Pour répondre à ce défi, l’agence média iProspect et la start-up Smalk AI ont structuré une offre associant l’audit de visibilité (GEO) à l’activation publicitaire (GEA) dans les moteurs génératifs.

Une boucle automatisée en trois étapes

Pour influencer positivement les IA, le duo a mis au point une mécanique très précise :

L’audit technologique : L’outil propriétaire LLM Insight d’iProspect identifie les pages web qui influencent le plus l’algorithme. Pierre Krstulović résume la méthode : « On collecte des réponses et les sources utilisées par ces IA. Et après on trie pour voir quelles sont les sources qui reviennent le plus souvent, donc celles qui ont le plus de poids dans les réponses pour créer une vraie stratégie de contenu on et off site ».

L’injection publicitaire (GEA) : Une fois le plan média établi sur ces URL stratégiques, Smalk AI, opérant comme un SSP, déploie des encarts sous forme de paragraphes de texte natifs. Kristofer Moisan, cofondateur de Smalk AI, précise la démarche : « C’est comme du AdSense dans un article, les publicités natives viennent s’insérer naturellement dans le contenu éditorial, que ce soit en haut ou au milieu de la page ».

Exemple d’encart réalisé pour Midas

Ces publicités contextuelles peuvent être rédigées par des IA (Claude, Gemini ou OpenAI) pour s’adapter à la sémantique exigée par le moteur ciblé (un texte généré par Claude si la marque souhaite être visible sur Claude, etc.).

Grâce à l’interfaçage des deux entreprises (l’offre GEA de Smalk AI est disponible via LLM Insight), la campagne bénéficie d’une mesure et d’une automatisation en temps réel : « Si on voit qu’une publicité sous-performe, on vient la régénérer automatiquement à J+1 ou J+2 pour maximiser l’impact », indique Kristofer Moisan.  

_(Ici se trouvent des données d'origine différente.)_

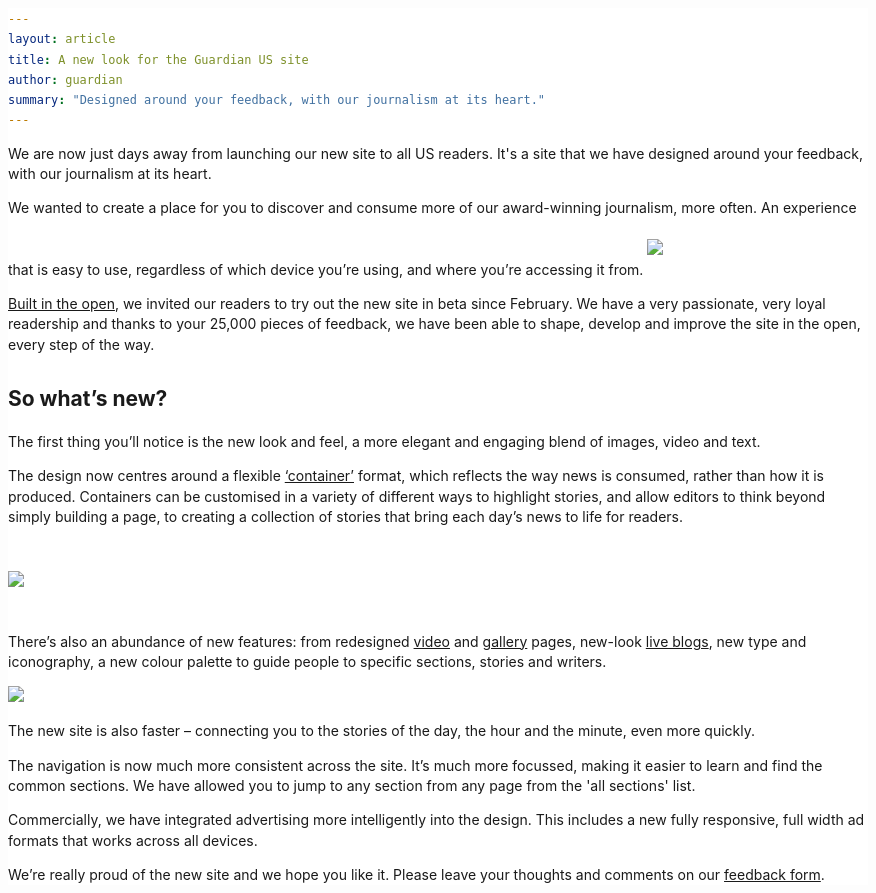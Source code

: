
```yaml
---
layout: article
title: A new look for the Guardian US site
author: guardian
summary: "Designed around your feedback, with our journalism at its heart."
---
```


We are now just days away from launching our new site to all US readers. It's a site that we have designed around your feedback, with our journalism at its heart.
 
We wanted to create a place for you to discover and consume more of our award-winning journalism, more often. An experience that is easy to use, regardless of which device you’re using, and where you’re accessing it from. 
<img src="/assets/images/devices.png" style="margin:20px 0;" />

[Built in the open](http://next.theguardian.com/blog/making-beta-better/), we invited our readers to try out the new site in beta since February. We have a very passionate, very loyal readership and thanks to your 25,000 pieces of feedback, we have been able to shape, develop and improve the site in the open, every step of the way. 

## So what’s new?

The first thing you’ll notice is the new look and feel, a more elegant and engaging blend of images, video and text.
 
The design now centres around a flexible [‘container’](http://next.theguardian.com/blog/container-model-blended-content/) format, which reflects the way news is consumed, rather than how it is produced. Containers can be customised in a variety of different ways to highlight stories, and allow editors to think beyond simply building a page, to creating a collection of stories that bring each day’s news to life for readers.

<img src="/assets/images/container-eg.png" width="100%" style="margin:30px 0 25px 0;" />
 
There’s also an abundance of new features: from redesigned [video](http://next.theguardian.com/blog/video-redesign/) and [gallery](http://next.theguardian.com/blog/gallery-redesign/) pages, new-look [live blogs](http://next.theguardian.com/blog/liveblog-redesign/), new type and iconography, a new colour palette to guide people to specific sections, stories and writers.

<img src="/assets/images/Ebola-responsive-video.gif" />

The new site is also faster – connecting you to the stories of the day, the hour and the minute, even more quickly.

The navigation is now much more consistent across the site. It’s much more focussed, making it easier to learn and find the common sections. We have allowed you to jump to any section from any page from the 'all sections' list.

Commercially, we have integrated advertising more intelligently into the design.   This includes a new fully responsive, full width ad formats that works across all devices. 

We’re really proud of the new site and we hope you like it. Please leave your thoughts and comments on our [feedback form](https://www.surveymonkey.com/s/theguardian-us-edition-feedback).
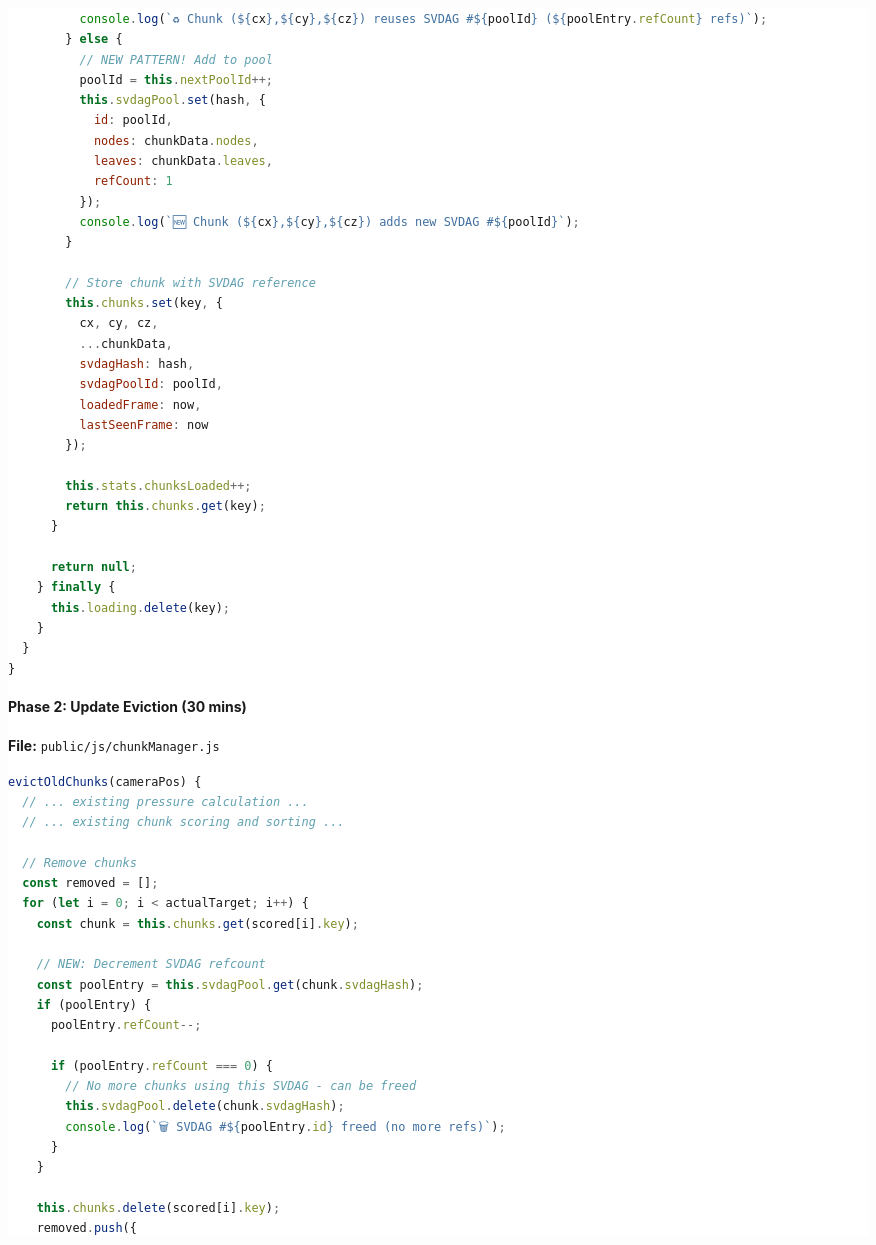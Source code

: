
```javascript
          console.log(`♻️ Chunk (${cx},${cy},${cz}) reuses SVDAG #${poolId} (${poolEntry.refCount} refs)`);
        } else {
          // NEW PATTERN! Add to pool
          poolId = this.nextPoolId++;
          this.svdagPool.set(hash, {
            id: poolId,
            nodes: chunkData.nodes,
            leaves: chunkData.leaves,
            refCount: 1
          });
          console.log(`🆕 Chunk (${cx},${cy},${cz}) adds new SVDAG #${poolId}`);
        }
        
        // Store chunk with SVDAG reference
        this.chunks.set(key, {
          cx, cy, cz,
          ...chunkData,
          svdagHash: hash,
          svdagPoolId: poolId,
          loadedFrame: now,
          lastSeenFrame: now
        });
        
        this.stats.chunksLoaded++;
        return this.chunks.get(key);
      }
      
      return null;
    } finally {
      this.loading.delete(key);
    }
  }
}
```

#### **Phase 2: Update Eviction (30 mins)**

**File:** `public/js/chunkManager.js`

```javascript
evictOldChunks(cameraPos) {
  // ... existing pressure calculation ...
  // ... existing chunk scoring and sorting ...
  
  // Remove chunks
  const removed = [];
  for (let i = 0; i < actualTarget; i++) {
    const chunk = this.chunks.get(scored[i].key);
    
    // NEW: Decrement SVDAG refcount
    const poolEntry = this.svdagPool.get(chunk.svdagHash);
    if (poolEntry) {
      poolEntry.refCount--;
      
      if (poolEntry.refCount === 0) {
        // No more chunks using this SVDAG - can be freed
        this.svdagPool.delete(chunk.svdagHash);
        console.log(`🗑️ SVDAG #${poolEntry.id} freed (no more refs)`);
      }
    }
    
    this.chunks.delete(scored[i].key);
    removed.push({
```
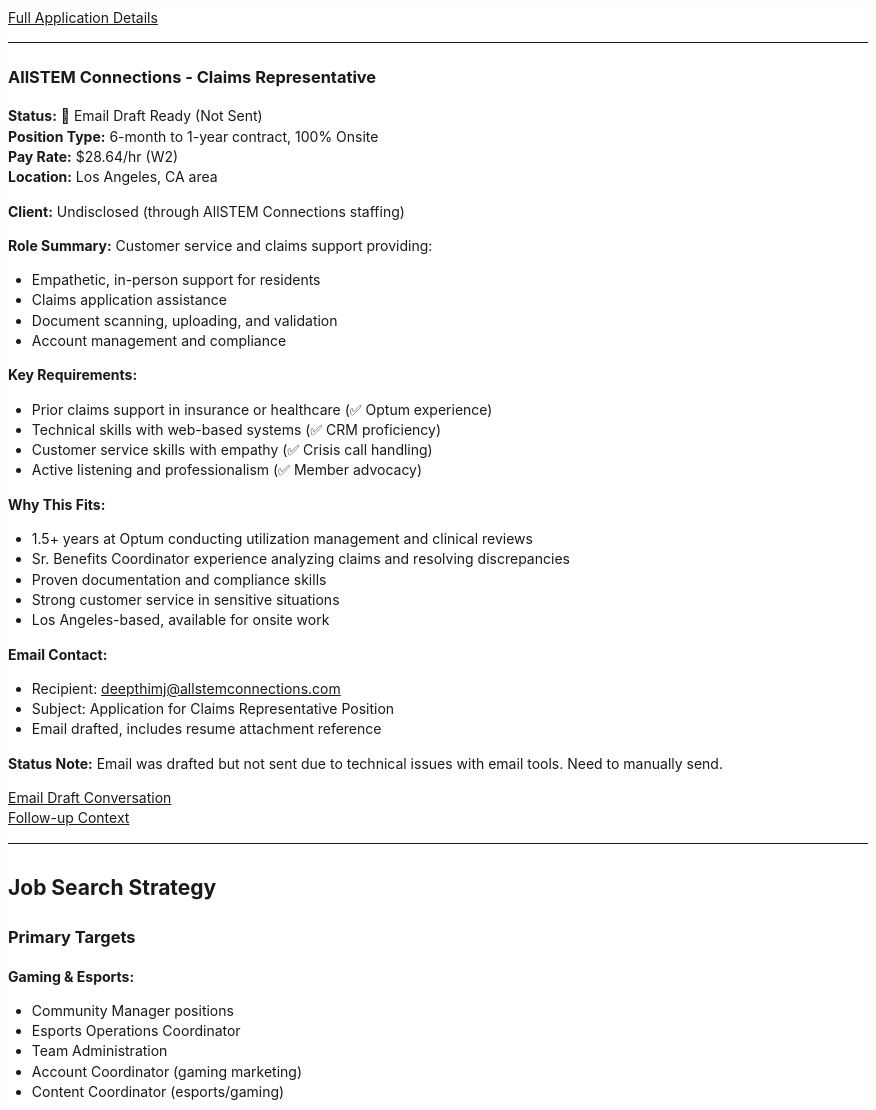 [Full Application Details](https://claude.ai/chat/a85bc6c0-57d8-4cad-a332-e3a4fa25f6a6)

---

### AllSTEM Connections - Claims Representative

**Status:** 🔴 Email Draft Ready (Not Sent)  
**Position Type:** 6-month to 1-year contract, 100% Onsite  
**Pay Rate:** $28.64/hr (W2)  
**Location:** Los Angeles, CA area

**Client:** Undisclosed (through AllSTEM Connections staffing)

**Role Summary:**
Customer service and claims support providing:
- Empathetic, in-person support for residents
- Claims application assistance
- Document scanning, uploading, and validation
- Account management and compliance

**Key Requirements:**
- Prior claims support in insurance or healthcare (✅ Optum experience)
- Technical skills with web-based systems (✅ CRM proficiency)
- Customer service skills with empathy (✅ Crisis call handling)
- Active listening and professionalism (✅ Member advocacy)

**Why This Fits:**
- 1.5+ years at Optum conducting utilization management and clinical reviews
- Sr. Benefits Coordinator experience analyzing claims and resolving discrepancies
- Proven documentation and compliance skills
- Strong customer service in sensitive situations
- Los Angeles-based, available for onsite work

**Email Contact:**
- Recipient: deepthimj@allstemconnections.com
- Subject: Application for Claims Representative Position
- Email drafted, includes resume attachment reference

**Status Note:**
Email was drafted but not sent due to technical issues with email tools. Need to manually send.

[Email Draft Conversation](https://claude.ai/chat/ad3ad1a2-c871-445c-82ef-2ef7a72dfb5a)  
[Follow-up Context](https://claude.ai/chat/269fc042-b949-4e58-adab-3ae87bf57a17)

---

## Job Search Strategy

### Primary Targets

**Gaming & Esports:**
- Community Manager positions
- Esports Operations Coordinator
- Team Administration
- Account Coordinator (gaming marketing)
- Content Coordinator (esports/gaming)
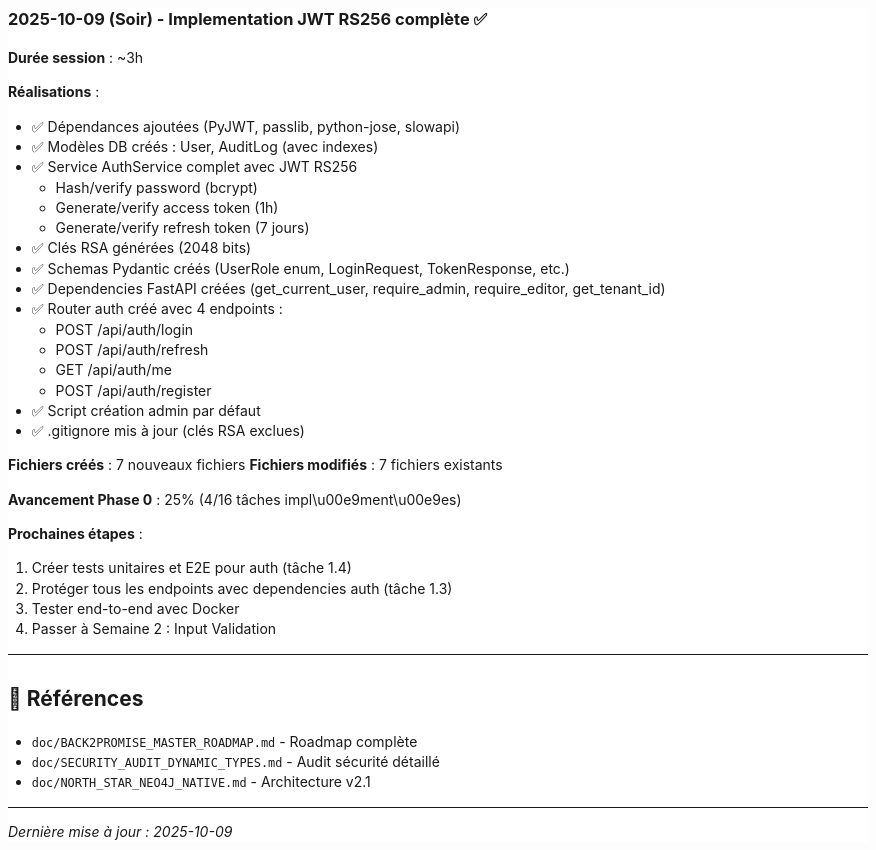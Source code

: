 ### 2025-10-09 (Soir) - Implementation JWT RS256 complète ✅
**Durée session** : ~3h

**Réalisations** :
- ✅ Dépendances ajoutées (PyJWT, passlib, python-jose, slowapi)
- ✅ Modèles DB créés : User, AuditLog (avec indexes)
- ✅ Service AuthService complet avec JWT RS256
  - Hash/verify password (bcrypt)
  - Generate/verify access token (1h)
  - Generate/verify refresh token (7 jours)
- ✅ Clés RSA générées (2048 bits)
- ✅ Schemas Pydantic créés (UserRole enum, LoginRequest, TokenResponse, etc.)
- ✅ Dependencies FastAPI créées (get_current_user, require_admin, require_editor, get_tenant_id)
- ✅ Router auth créé avec 4 endpoints :
  - POST /api/auth/login
  - POST /api/auth/refresh
  - GET /api/auth/me
  - POST /api/auth/register
- ✅ Script création admin par défaut
- ✅ .gitignore mis à jour (clés RSA exclues)

**Fichiers créés** : 7 nouveaux fichiers
**Fichiers modifiés** : 7 fichiers existants

**Avancement Phase 0** : 25% (4/16 tâches impl\u00e9ment\u00e9es)

**Prochaines étapes** :
1. Créer tests unitaires et E2E pour auth (tâche 1.4)
2. Protéger tous les endpoints avec dependencies auth (tâche 1.3)
3. Tester end-to-end avec Docker
4. Passer à Semaine 2 : Input Validation

---

## 🔗 Références

- `doc/BACK2PROMISE_MASTER_ROADMAP.md` - Roadmap complète
- `doc/SECURITY_AUDIT_DYNAMIC_TYPES.md` - Audit sécurité détaillé
- `doc/NORTH_STAR_NEO4J_NATIVE.md` - Architecture v2.1

---

*Dernière mise à jour : 2025-10-09*
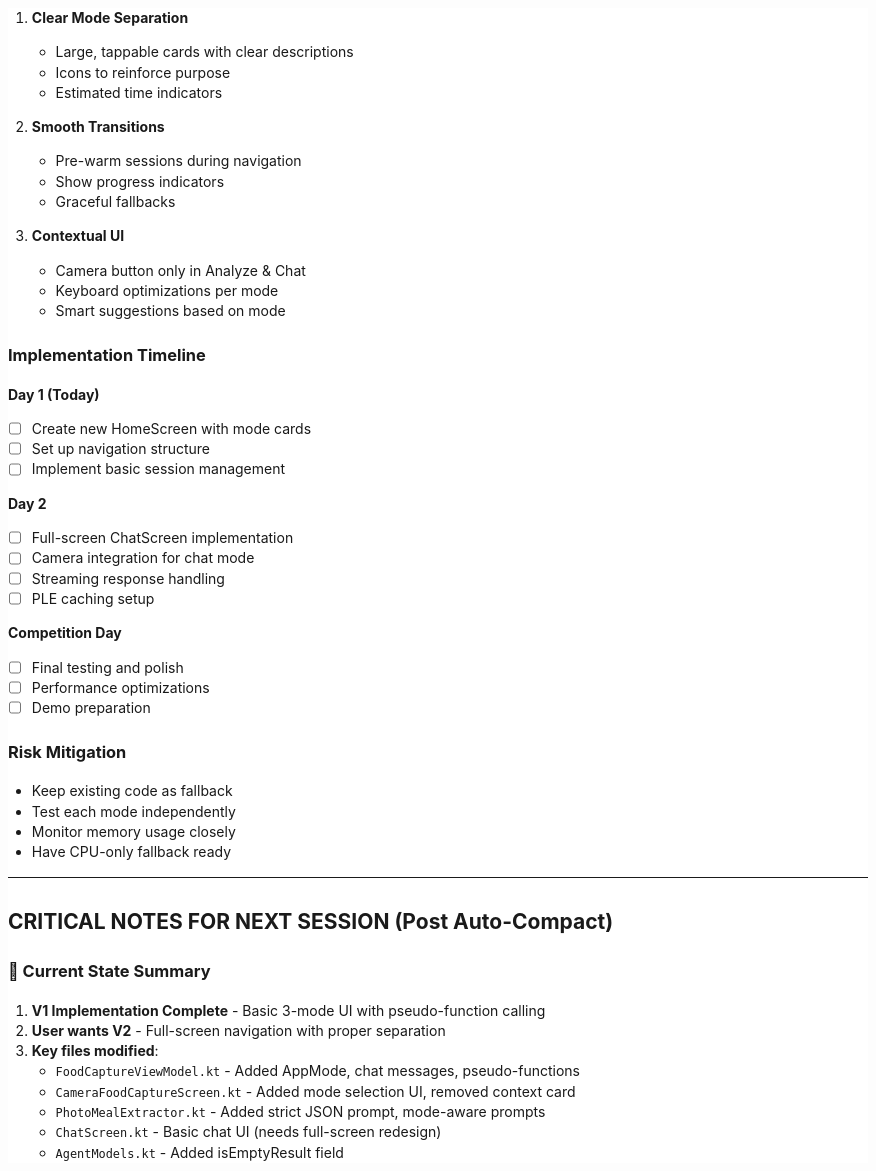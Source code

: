1. **Clear Mode Separation**
   - Large, tappable cards with clear descriptions
   - Icons to reinforce purpose
   - Estimated time indicators

2. **Smooth Transitions**
   - Pre-warm sessions during navigation
   - Show progress indicators
   - Graceful fallbacks

3. **Contextual UI**
   - Camera button only in Analyze & Chat
   - Keyboard optimizations per mode
   - Smart suggestions based on mode

### Implementation Timeline

**Day 1 (Today)**
- [ ] Create new HomeScreen with mode cards
- [ ] Set up navigation structure
- [ ] Implement basic session management

**Day 2**
- [ ] Full-screen ChatScreen implementation
- [ ] Camera integration for chat mode
- [ ] Streaming response handling
- [ ] PLE caching setup

**Competition Day**
- [ ] Final testing and polish
- [ ] Performance optimizations
- [ ] Demo preparation

### Risk Mitigation
- Keep existing code as fallback
- Test each mode independently
- Monitor memory usage closely
- Have CPU-only fallback ready

---

## CRITICAL NOTES FOR NEXT SESSION (Post Auto-Compact)

### 🚨 Current State Summary
1. **V1 Implementation Complete** - Basic 3-mode UI with pseudo-function calling
2. **User wants V2** - Full-screen navigation with proper separation
3. **Key files modified**:
   - `FoodCaptureViewModel.kt` - Added AppMode, chat messages, pseudo-functions
   - `CameraFoodCaptureScreen.kt` - Added mode selection UI, removed context card
   - `PhotoMealExtractor.kt` - Added strict JSON prompt, mode-aware prompts
   - `ChatScreen.kt` - Basic chat UI (needs full-screen redesign)
   - `AgentModels.kt` - Added isEmptyResult field
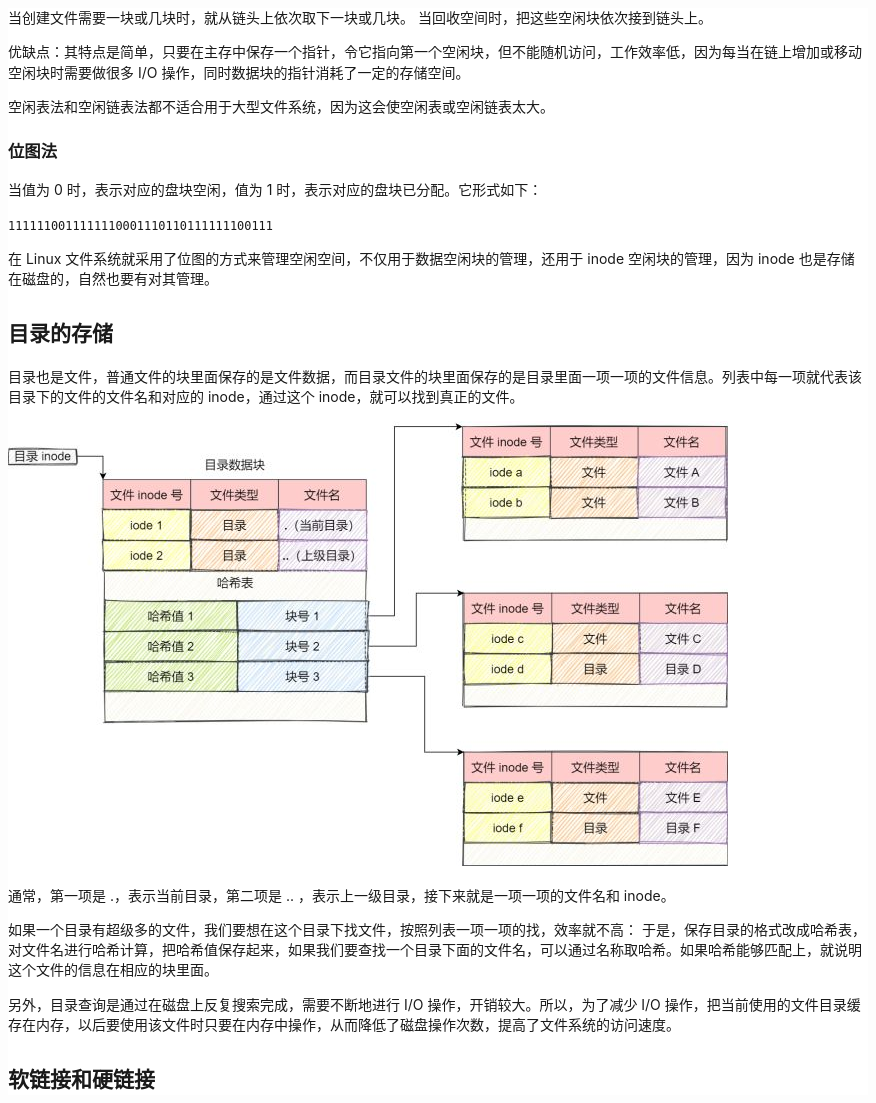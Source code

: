 当创建文件需要一块或几块时，就从链头上依次取下一块或几块。
当回收空间时，把这些空闲块依次接到链头上。

优缺点：其特点是简单，只要在主存中保存一个指针，令它指向第一个空闲块，但不能随机访问，工作效率低，因为每当在链上增加或移动空闲块时需要做很多 I/O 操作，同时数据块的指针消耗了一定的存储空间。

空闲表法和空闲链表法都不适合用于大型文件系统，因为这会使空闲表或空闲链表太大。

### 位图法

当值为 0 时，表示对应的盘块空闲，值为 1 时，表示对应的盘块已分配。它形式如下：

`1111110011111110001110110111111100111`

在 Linux 文件系统就采用了位图的方式来管理空闲空间，不仅用于数据空闲块的管理，还用于 inode 空闲块的管理，因为 inode 也是存储在磁盘的，自然也要有对其管理。

## 目录的存储

目录也是文件，普通文件的块里面保存的是文件数据，而目录文件的块里面保存的是目录里面一项一项的文件信息。列表中每一项就代表该目录下的文件的文件名和对应的 inode，通过这个 inode，就可以找到真正的文件。

![143](assets/143.png)

通常，第一项是 .，表示当前目录，第二项是 .. ，表示上一级目录，接下来就是一项一项的文件名和 inode。

如果一个目录有超级多的文件，我们要想在这个目录下找文件，按照列表一项一项的找，效率就不高：
于是，保存目录的格式改成哈希表，对文件名进行哈希计算，把哈希值保存起来，如果我们要查找一个目录下面的文件名，可以通过名称取哈希。如果哈希能够匹配上，就说明这个文件的信息在相应的块里面。

另外，目录查询是通过在磁盘上反复搜索完成，需要不断地进行 I/O 操作，开销较大。所以，为了减少 I/O 操作，把当前使用的文件目录缓存在内存，以后要使用该文件时只要在内存中操作，从而降低了磁盘操作次数，提高了文件系统的访问速度。

## 软链接和硬链接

Monétiser la presse et fuir les fausses promesses du marché

Ce modèle se veut également une solution pour la presse face au pillage de ses contenus par les IA et à la baisse des revenus publicitaires qui en découlerait. Les agents IA représentent aujourd’hui 15 à 25 % du trafic des éditeurs. Selon Kristofer Moisan, l’intégration des publicités contextuelles permet aux éditeurs de générer « un revenu qui est 100 % incrémental » pour monétiser ce trafic agentique. Une fois que le média a réussi à faire remonter son autorité de manière organique sur des thématiques prisées par les IA, la conséquence est directe : « Les annonceurs le remarquent et veulent investir sur ce média », poursuit-il.

Néanmoins, le cofondateur de Smalk AI alerte sur les dérives du jeune marché de l’optimisation IA (GEO). Ils pointent du doigt certains acteurs qui se transforment en spécialistes du jour au lendemain pour vendre des articles sponsorisés facturés « entre 20 000 et 60 000 euros sans mesure ni garantie de résultats ». Dans 6 à 8 mois cela pourra se retourner contre eux, comme c’est le cas actuellement aux Etats-Unis.

Pour survivre et capter durablement ces nouveaux budgets publicitaires, la véritable stratégie pour les éditeurs sera de dépasser la simple vente d’espaces pour devenir de véritables médias « AI First », pensés organiquement pour ces nouveaux visiteurs virtuels.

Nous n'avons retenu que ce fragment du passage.